MEXICO CITY (Reuters) - Ratings agencies on Wednesday said Mexico’s $5 billion cash injection into national oil company Pemex was positive though not enough to avert a possible downgrade of its bonds to speculative grade, or junk, in the next months.
FILE PHOTO: A sign of state-owned company Petroleos Mexicanos (PEMEX) is seen at a gas station in Monterrey, Mexico June 17, 2019. REUTERS/Daniel Becerri
The measure was the latest move by President Andres Manuel Lopez Obrador to chart a brighter future for the cash-strapped oil and gas producer with ballooning debt and years of declining output.
Fitch became the first ratings agency in June to downgrade Pemex debt to junk. A second downgrade by Moody’s would likely force some investors to sell billions of dollars of Pemex bonds.
The $5 billion in aid appeared to be in addition to a $4.4 billion contribution, including cash and tax relief, unveiled in the government’s 2020 budget proposal at the weekend.
Pemex, saddled with more than $104 billion of financial debt, said it plans to use the capital for the prepayment of bonds that mature in 2020 and 2023. It also will issue new bonds in maturities of seven, 10 and 30 years to refinance short-term debt. It did not give a value for the new bond placements.
“Proceeds from this transaction will be used to ensure a reduction in the outstanding balance of Pemex’s debt,” the company said in a statement.
Pemex bonds were the most traded by volume among emerging market corporates following the morning announcement, according to MarketAxess.

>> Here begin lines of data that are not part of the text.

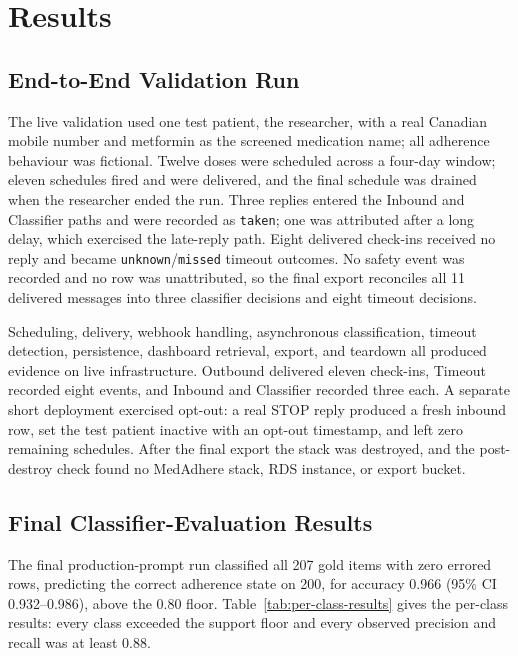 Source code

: \chapter{Results}
\label{ch:results}

\section{End-to-End Validation Run}
\label{sec:results-live}

The live validation used one test patient, the researcher, with a real Canadian
mobile number and metformin as the screened medication name; all adherence
behaviour was fictional. Twelve doses were scheduled across a four-day window;
eleven schedules fired and were delivered, and the final schedule was drained
when the researcher ended the run. Three replies entered the Inbound and
Classifier paths and were recorded as \texttt{taken}; one was attributed after a
long delay, which exercised the late-reply path. Eight delivered check-ins
received no reply and became \texttt{unknown}/\texttt{missed} timeout outcomes.
No safety event was recorded and no row was unattributed, so the final export
reconciles all 11 delivered messages into three classifier decisions and eight
timeout decisions.

Scheduling, delivery, webhook handling, asynchronous classification, timeout
detection, persistence, dashboard retrieval, export, and teardown all produced
evidence on live infrastructure. Outbound delivered eleven check-ins, Timeout
recorded eight events, and Inbound and Classifier recorded three each. A
separate short deployment exercised opt-out: a real STOP reply produced a fresh
inbound row, set the test patient inactive with an opt-out timestamp, and left
zero remaining schedules. After the final export the stack was destroyed, and
the post-destroy check found no MedAdhere stack, RDS instance, or export
bucket.

\section{Final Classifier-Evaluation Results}

The final production-prompt run classified all 207 gold items with zero errored
rows, predicting the correct adherence state on 200, for accuracy 0.966 (95\% CI
0.932--0.986), above the 0.80 floor. Table~\ref{tab:per-class-results} gives the
per-class results: every class exceeded the support floor and every observed
precision and recall was at least 0.88.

The news sent both the 6.5% Jan. 2029 and the 6.5% Mar. 2027 over 2 points.
Fitch said it would rate the new debt as one notch into “junk” status, in line with its rating for existing Pemex debt.

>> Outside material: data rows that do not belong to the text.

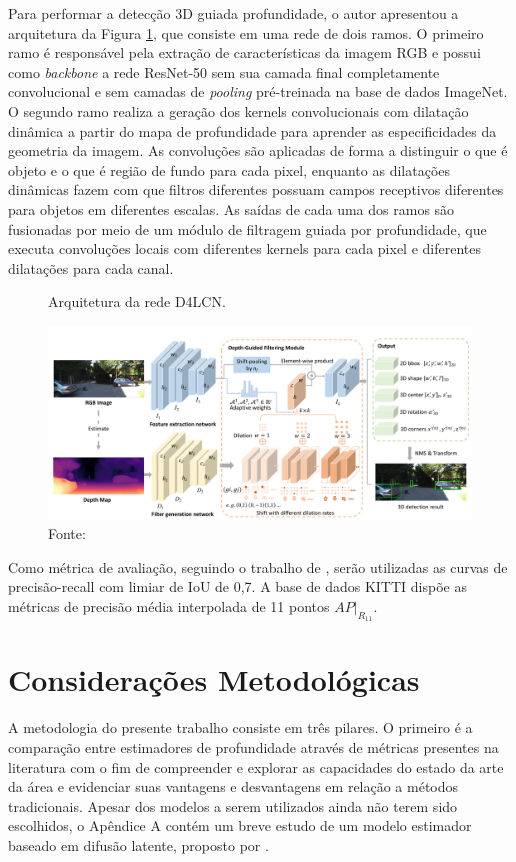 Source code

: Para performar a detecção 3D guiada profundidade, o autor apresentou a arquitetura da Figura \ref{fig:d4lcn}, que consiste em uma rede de dois ramos. O primeiro ramo é responsável pela extração de características da imagem RGB e possui como \textit{backbone} a rede ResNet-50 sem sua camada final completamente convolucional e sem camadas de \textit{pooling} pré-treinada na base de dados ImageNet. O segundo ramo realiza a geração dos kernels convolucionais com dilatação dinâmica a partir do mapa de profundidade para aprender as especificidades da geometria da imagem. As convoluções são aplicadas de forma a distinguir o que é objeto e o que é região de fundo para cada pixel, enquanto as dilatações dinâmicas fazem com que filtros diferentes possuam campos receptivos diferentes para objetos em diferentes escalas. As saídas de cada uma dos ramos são fusionadas por meio de um módulo de filtragem guiada por profundidade, que executa convoluções locais com diferentes kernels para cada pixel e diferentes dilatações para cada canal. 




\begin{figure}[H]
    \centering
    \caption{Arquitetura da rede D4LCN. }
    \includegraphics[width=\textwidth]{fig/d4lcn.png}
    \caption*{Fonte: }
    \label{fig:d4lcn}
\end{figure}

Como métrica de avaliação, seguindo o trabalho de , serão utilizadas as curvas de precisão-recall com limiar de IoU de 0,7. A base de dados KITTI dispõe as métricas de precisão média interpolada de 11 pontos $AP|_{R_{11}}$.

\section{Considerações Metodológicas}

A metodologia do presente trabalho consiste em três pilares. O primeiro é a comparação entre estimadores de profundidade através de métricas presentes na literatura com o fim de compreender e explorar as capacidades do estado da arte da área e evidenciar suas vantagens e desvantagens em relação a métodos tradicionais. Apesar dos modelos a serem utilizados ainda não terem sido escolhidos, o Apêndice A contém um breve estudo de um modelo estimador baseado em difusão latente, proposto por .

Although it acknowledged that a successful transaction would improve Pemex’s liquidity, Fitch said it still views government support as “moderate” given Pemex’s heavy tax burden.
“The company continues to severely underinvest in its upstream business, which could lead to further production and reserves decline,” Fitch said.

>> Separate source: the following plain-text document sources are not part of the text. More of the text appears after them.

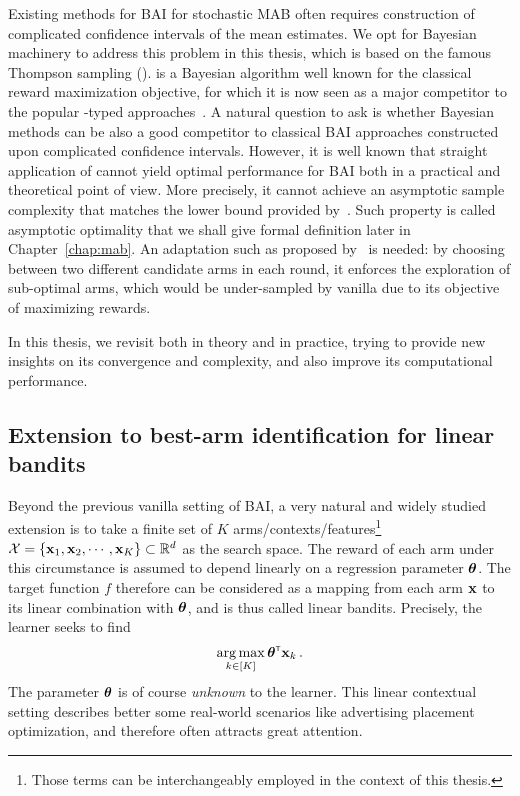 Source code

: Existing methods for BAI for stochastic MAB often requires construction of complicated confidence intervals of the mean estimates. We opt for Bayesian machinery to address this problem in this thesis, which is based on the famous Thompson sampling (\TS). \TS is a Bayesian algorithm well known for the classical reward maximization objective, for which it is now seen as a major competitor to the popular \UCB-typed approaches~\citep{auer2002ucb}. A natural question to ask is whether Bayesian methods can be also a good competitor to classical BAI approaches constructed upon complicated confidence intervals. However, it is well known that straight application of \TS cannot yield optimal performance for BAI both in a practical and theoretical point of view. More precisely, it cannot achieve an asymptotic \gls{sample complexity} that matches the lower bound provided by~\cite{garivier2016tracknstop}. Such property is called \gls{asymptotic optimality} that we shall give formal definition later in Chapter~\ref{chap:mab}. An adaptation such as \TTTS proposed by~\cite{russo2016ttts} is needed: by choosing between two different candidate arms in each round, it enforces the exploration of sub-optimal arms, which would be under-sampled by vanilla \TS due to its objective of maximizing rewards. 

In this thesis, we revisit \TTTS both in theory and in practice, trying to provide new insights on its convergence and complexity, and also improve its computational performance.

\subsection{Extension to best-arm identification for linear bandits}\label{sec:intro.mab.linear}

Beyond the previous vanilla setting of BAI, a very natural and widely studied extension is to take a finite set of $K$ arms/contexts/features\footnote{Those terms can be interchangeably employed in the context of this thesis.} $\mathcal{X}=\{{\bf x}_1,{\bf x}_2,\cdots,{\bf x}_K\}\subset\mathbb{R}^d$ as the search space. The reward of each arm under this circumstance is assumed to depend linearly on a \gls{regression parameter} ${\boldsymbol \theta}$. The target function $f$ therefore can be considered as a mapping from each arm ${\bf x}$ to its linear combination with ${\boldsymbol \theta}$, and is thus called linear bandits. Precisely, the learner seeks to find
\begin{align}\label{eq:optim_linbai}
    \operatorname*{arg\,max}_{k\in[K]} {\boldsymbol \theta}^{\mathsf{\scriptscriptstyle T}}{\bf x}_k\,.
\end{align}
The parameter ${\boldsymbol \theta}$ is of course \emph{unknown} to the learner. This linear contextual setting describes better some real-world scenarios like advertising placement optimization, and therefore often attracts great attention.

Moody’s took a cautious view, pegging the new debt’s rating to Pemex’s existing level, just above junk, and saying the company had underpinning challenges.
“Pemex’s intrinsic liquidity is still weak and the company remains reliant on government support until it can consistently generate free cash flow,” the agency said in a report.
“The amount of planned capital spending will still fall well short of replacing reserves in 2019 and 2020.”
Pemex Chief Financial Officer Alberto Velazquez told Reuters in June the company planned to refinance $2.5 billion this year.
In a statement, the finance ministry said the capital contribution will have no impact on net public sector debt or on public sector borrowing requirements, the broadest measure of public sector debt.
Finance Minister Arturo Herrera said on Tuesday that the government will “defend the credit rating” of Pemex, assuring the firm has money to invest and to manage its debt profile so it is “more adequate.”